Task objective.
Using the data below, return the stretch from the line that contains "ballot will be" through the line that contains "the way of your efforts.", both included, exactly as it stands and nothing beyond it.
-----
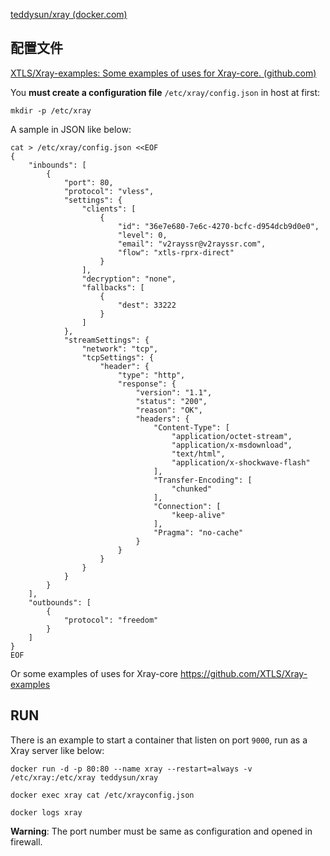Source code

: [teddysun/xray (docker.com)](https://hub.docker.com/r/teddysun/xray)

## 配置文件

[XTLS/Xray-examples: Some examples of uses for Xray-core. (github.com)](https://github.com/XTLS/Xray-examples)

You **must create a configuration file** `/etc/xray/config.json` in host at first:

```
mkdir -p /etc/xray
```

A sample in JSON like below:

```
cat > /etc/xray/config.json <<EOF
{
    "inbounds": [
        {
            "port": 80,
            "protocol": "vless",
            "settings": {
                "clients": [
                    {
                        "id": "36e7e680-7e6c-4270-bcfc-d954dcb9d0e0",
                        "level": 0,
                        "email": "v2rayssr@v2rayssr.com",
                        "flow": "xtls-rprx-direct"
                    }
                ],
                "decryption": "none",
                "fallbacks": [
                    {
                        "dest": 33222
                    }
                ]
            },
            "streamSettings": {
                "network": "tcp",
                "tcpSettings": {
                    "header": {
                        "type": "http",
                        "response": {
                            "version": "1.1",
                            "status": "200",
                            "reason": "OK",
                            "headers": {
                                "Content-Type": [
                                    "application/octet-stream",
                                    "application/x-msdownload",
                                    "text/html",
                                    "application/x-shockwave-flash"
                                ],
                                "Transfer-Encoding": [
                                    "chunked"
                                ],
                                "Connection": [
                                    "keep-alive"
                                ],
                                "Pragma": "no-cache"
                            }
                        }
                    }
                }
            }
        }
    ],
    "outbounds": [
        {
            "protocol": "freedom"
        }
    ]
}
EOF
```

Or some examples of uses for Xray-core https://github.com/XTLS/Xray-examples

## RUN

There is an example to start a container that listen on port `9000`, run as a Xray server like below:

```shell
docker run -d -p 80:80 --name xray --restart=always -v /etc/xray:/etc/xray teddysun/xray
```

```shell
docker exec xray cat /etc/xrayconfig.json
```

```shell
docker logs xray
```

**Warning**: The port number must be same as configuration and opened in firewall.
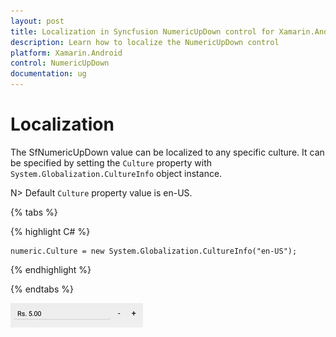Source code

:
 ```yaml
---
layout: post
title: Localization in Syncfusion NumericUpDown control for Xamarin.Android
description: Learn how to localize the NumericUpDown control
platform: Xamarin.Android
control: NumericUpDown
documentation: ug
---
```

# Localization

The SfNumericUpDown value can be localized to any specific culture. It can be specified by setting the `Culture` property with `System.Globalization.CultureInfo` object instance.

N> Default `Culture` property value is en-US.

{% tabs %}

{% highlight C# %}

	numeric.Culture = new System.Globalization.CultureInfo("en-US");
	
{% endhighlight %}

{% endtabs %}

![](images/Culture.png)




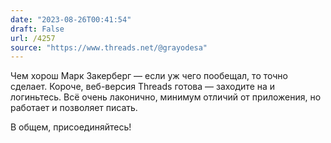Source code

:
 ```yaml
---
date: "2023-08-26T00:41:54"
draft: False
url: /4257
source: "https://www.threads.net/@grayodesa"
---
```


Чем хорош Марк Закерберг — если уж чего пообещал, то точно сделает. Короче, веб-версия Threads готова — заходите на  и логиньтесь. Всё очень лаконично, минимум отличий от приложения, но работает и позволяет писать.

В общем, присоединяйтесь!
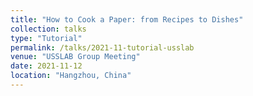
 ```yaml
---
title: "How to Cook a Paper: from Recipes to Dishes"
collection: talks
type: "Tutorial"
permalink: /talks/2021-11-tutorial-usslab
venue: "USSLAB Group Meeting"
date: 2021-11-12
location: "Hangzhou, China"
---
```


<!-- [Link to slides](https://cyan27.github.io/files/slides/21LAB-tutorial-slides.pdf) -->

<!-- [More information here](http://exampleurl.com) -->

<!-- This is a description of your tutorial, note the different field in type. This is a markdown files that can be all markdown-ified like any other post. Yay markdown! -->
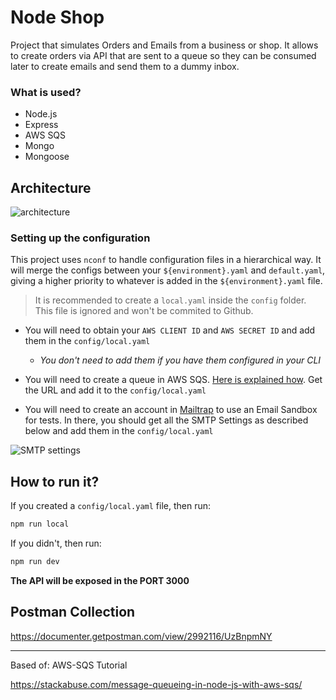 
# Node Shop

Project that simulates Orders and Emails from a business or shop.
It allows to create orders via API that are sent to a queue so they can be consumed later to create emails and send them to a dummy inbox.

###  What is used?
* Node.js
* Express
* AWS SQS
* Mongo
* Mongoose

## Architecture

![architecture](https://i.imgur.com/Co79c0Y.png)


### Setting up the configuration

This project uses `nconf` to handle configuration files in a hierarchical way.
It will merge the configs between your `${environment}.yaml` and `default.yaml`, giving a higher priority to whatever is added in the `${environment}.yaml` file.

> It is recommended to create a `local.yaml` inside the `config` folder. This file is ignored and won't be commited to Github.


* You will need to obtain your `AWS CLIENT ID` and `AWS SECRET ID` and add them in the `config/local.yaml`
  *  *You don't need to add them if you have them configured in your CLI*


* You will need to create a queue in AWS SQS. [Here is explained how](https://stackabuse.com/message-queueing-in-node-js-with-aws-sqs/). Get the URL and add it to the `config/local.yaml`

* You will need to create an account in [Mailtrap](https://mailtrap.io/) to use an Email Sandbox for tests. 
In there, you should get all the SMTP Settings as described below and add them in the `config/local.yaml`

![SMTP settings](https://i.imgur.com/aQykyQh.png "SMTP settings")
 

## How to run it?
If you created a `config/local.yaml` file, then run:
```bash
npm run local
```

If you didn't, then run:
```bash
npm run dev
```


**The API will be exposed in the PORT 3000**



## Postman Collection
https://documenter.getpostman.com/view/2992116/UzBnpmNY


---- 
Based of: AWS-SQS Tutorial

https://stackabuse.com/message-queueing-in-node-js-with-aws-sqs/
-----
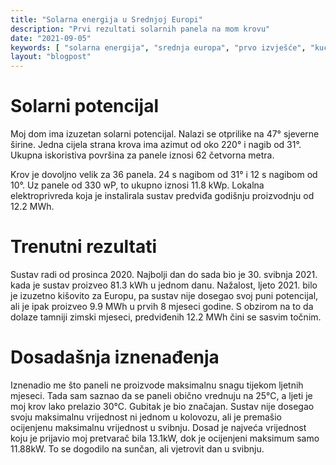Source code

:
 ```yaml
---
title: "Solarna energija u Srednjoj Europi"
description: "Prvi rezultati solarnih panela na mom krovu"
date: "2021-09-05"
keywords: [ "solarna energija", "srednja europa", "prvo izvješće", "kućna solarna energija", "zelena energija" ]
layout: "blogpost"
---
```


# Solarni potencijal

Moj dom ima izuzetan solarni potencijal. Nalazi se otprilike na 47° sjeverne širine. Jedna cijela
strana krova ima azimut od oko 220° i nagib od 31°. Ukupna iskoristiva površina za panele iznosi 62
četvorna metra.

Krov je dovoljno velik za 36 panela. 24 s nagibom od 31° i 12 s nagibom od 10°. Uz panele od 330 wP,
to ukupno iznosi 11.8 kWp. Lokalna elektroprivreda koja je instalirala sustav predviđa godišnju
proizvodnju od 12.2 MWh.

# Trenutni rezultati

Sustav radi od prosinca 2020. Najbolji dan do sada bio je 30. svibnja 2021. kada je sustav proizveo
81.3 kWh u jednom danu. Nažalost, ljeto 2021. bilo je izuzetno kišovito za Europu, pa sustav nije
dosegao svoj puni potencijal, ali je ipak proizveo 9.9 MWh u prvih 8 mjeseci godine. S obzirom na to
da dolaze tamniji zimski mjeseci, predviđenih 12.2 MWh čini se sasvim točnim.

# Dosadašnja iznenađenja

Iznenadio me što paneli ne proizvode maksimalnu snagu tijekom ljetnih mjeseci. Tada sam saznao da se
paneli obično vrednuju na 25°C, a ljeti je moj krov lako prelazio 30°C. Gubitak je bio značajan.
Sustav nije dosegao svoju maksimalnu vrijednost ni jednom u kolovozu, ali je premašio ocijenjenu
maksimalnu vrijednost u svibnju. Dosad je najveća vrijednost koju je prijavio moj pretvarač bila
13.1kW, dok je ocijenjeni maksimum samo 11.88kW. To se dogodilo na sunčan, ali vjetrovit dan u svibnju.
-----
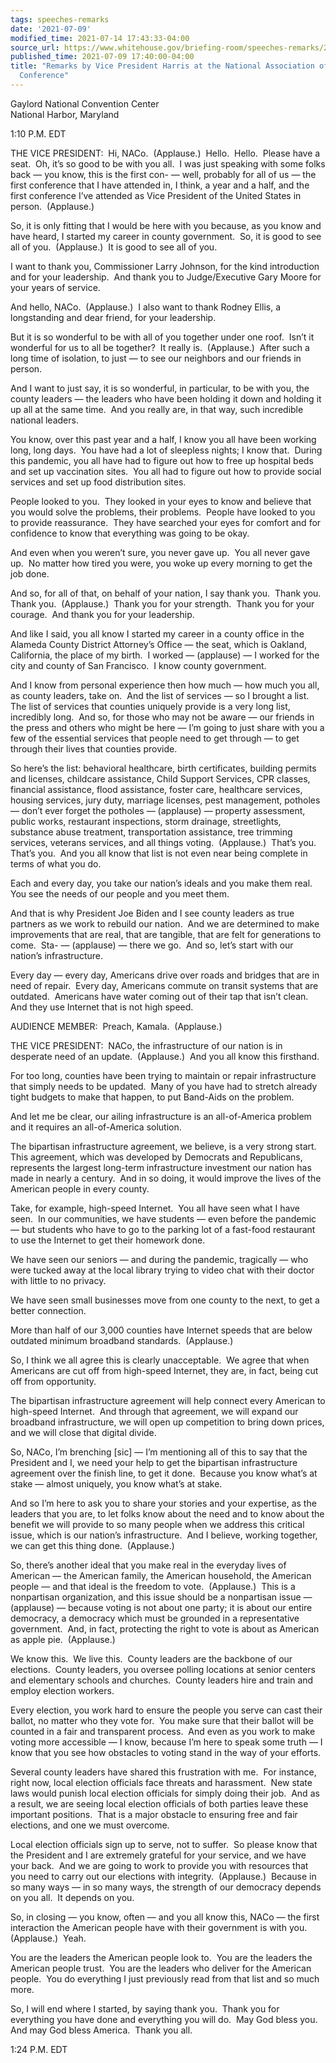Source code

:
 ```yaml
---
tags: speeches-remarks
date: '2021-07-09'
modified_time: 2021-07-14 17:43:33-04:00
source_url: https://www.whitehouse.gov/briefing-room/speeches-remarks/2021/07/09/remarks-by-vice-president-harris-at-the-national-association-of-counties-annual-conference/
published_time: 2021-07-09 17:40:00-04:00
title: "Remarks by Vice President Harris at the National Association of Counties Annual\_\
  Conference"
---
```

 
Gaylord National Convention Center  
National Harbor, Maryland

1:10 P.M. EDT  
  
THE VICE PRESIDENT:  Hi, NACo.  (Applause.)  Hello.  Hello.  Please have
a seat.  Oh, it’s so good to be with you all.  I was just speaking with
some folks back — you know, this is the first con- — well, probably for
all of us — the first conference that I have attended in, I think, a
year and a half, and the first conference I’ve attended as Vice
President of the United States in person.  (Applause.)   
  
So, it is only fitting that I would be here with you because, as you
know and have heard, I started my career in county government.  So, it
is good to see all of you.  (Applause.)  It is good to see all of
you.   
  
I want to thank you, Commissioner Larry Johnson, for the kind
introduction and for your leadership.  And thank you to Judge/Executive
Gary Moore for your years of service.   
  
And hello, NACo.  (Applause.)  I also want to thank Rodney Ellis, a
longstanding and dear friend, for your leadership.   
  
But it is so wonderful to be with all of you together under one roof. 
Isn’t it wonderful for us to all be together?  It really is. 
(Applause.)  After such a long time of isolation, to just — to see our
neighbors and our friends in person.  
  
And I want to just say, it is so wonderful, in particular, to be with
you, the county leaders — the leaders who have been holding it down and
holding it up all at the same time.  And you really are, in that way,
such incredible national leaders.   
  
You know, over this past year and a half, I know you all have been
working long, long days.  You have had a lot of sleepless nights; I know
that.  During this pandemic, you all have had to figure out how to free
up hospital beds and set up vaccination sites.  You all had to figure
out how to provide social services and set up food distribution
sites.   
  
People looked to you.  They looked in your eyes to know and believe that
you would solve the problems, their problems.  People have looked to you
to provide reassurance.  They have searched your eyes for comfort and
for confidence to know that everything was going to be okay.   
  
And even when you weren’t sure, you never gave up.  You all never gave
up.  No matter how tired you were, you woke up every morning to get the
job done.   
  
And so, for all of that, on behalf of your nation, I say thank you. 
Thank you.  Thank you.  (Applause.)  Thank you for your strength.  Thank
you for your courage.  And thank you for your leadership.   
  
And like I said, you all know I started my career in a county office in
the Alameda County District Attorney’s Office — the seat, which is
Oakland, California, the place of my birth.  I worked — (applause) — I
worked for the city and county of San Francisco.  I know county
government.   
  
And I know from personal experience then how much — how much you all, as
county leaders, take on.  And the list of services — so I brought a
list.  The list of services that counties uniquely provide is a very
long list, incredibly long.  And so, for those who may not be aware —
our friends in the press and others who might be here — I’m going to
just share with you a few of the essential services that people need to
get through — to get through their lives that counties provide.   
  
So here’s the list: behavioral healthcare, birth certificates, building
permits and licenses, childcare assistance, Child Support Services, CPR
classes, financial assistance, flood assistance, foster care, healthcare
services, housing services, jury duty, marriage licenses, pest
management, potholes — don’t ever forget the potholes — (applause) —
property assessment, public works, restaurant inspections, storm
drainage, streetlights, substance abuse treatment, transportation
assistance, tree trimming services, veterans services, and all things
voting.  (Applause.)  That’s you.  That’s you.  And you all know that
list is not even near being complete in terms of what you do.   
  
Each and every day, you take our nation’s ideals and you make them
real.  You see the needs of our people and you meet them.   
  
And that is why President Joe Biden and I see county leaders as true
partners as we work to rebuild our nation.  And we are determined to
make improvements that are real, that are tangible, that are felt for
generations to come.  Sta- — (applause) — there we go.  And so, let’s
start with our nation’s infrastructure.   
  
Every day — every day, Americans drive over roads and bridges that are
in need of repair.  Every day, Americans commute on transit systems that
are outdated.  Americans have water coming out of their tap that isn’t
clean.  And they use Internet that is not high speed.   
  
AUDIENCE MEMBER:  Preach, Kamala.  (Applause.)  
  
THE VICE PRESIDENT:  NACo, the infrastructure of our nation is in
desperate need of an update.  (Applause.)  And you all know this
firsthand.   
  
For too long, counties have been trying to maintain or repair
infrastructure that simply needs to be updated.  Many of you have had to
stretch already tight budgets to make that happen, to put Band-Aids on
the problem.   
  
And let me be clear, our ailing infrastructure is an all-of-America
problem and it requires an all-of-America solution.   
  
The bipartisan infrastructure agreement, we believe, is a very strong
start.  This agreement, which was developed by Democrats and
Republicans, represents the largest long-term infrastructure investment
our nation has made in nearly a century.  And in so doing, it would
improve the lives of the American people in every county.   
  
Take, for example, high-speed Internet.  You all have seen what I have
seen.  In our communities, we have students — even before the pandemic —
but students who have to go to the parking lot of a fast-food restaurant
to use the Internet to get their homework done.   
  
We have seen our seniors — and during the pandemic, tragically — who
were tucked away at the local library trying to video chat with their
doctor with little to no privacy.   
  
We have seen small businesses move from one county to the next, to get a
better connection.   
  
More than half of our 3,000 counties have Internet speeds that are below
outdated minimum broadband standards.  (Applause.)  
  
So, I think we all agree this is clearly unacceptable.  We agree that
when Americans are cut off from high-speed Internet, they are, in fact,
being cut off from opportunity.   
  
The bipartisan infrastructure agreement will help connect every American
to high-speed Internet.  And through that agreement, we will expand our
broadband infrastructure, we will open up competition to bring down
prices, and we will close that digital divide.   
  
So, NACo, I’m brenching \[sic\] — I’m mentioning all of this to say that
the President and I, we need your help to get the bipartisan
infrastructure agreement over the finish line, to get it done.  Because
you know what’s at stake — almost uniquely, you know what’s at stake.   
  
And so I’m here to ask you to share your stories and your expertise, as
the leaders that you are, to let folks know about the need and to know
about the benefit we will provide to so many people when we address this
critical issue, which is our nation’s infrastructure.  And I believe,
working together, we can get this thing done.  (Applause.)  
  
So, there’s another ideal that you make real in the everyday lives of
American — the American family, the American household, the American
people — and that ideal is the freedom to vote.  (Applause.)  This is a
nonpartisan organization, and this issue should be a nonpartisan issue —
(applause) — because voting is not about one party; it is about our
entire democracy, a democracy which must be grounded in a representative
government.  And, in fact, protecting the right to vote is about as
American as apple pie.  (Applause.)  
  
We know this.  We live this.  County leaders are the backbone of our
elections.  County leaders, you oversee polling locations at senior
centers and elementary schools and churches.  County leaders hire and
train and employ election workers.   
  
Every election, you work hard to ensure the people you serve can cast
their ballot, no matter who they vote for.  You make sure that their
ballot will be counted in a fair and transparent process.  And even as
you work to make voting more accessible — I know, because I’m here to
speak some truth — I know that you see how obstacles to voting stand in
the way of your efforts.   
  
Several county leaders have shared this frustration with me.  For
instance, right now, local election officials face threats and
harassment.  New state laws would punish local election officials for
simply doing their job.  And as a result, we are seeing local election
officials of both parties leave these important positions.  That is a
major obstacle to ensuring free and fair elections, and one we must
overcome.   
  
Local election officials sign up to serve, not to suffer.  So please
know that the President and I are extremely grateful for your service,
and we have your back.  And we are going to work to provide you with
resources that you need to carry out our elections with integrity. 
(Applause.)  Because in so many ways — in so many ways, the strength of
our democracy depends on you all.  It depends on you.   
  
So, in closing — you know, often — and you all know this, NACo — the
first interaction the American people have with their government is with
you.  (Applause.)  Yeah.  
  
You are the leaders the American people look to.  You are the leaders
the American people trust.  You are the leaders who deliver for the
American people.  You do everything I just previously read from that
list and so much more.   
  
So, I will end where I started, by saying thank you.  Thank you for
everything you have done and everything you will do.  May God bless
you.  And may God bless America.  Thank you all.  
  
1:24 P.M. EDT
-----
Exercise answer.
ballot will be counted in a fair and transparent process.  And even as
you work to make voting more accessible — I know, because I’m here to
speak some truth — I know that you see how obstacles to voting stand in
the way of your efforts.   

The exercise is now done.